What you need to do:
Please show every line in the entries below that includes the word "deepfake".

==== Data provided ====

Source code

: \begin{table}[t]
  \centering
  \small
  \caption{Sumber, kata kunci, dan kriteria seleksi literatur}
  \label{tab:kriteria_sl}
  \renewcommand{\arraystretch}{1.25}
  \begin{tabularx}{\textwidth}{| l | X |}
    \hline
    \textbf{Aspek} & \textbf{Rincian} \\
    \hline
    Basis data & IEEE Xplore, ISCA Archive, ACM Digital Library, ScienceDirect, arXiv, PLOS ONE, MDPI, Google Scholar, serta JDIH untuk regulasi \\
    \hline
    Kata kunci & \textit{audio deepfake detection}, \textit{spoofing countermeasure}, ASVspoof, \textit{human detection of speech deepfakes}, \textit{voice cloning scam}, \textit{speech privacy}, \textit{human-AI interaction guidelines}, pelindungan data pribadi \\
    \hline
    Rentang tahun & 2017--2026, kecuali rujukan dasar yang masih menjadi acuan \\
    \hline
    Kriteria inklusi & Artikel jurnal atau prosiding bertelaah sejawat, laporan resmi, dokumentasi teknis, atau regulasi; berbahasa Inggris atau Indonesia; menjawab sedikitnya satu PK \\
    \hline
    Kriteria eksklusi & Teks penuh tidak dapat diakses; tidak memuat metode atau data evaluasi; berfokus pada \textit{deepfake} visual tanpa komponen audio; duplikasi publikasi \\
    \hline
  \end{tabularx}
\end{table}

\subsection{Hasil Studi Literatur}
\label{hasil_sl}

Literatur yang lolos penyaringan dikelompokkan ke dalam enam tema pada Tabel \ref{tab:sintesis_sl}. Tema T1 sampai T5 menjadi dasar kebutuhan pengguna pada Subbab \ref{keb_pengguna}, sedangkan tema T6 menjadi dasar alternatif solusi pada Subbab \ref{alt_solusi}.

====

The completed task:
    Kata kunci & \textit{audio deepfake detection}, \textit{spoofing countermeasure}, ASVspoof, \textit{human detection of speech deepfakes}, \textit{voice cloning scam}, \textit{speech privacy}, \textit{human-AI interaction guidelines}, pelindungan data pribadi \\
    Kriteria eksklusi & Teks penuh tidak dapat diakses; tidak memuat metode atau data evaluasi; berfokus pada \textit{deepfake} visual tanpa komponen audio; duplikasi publikasi \\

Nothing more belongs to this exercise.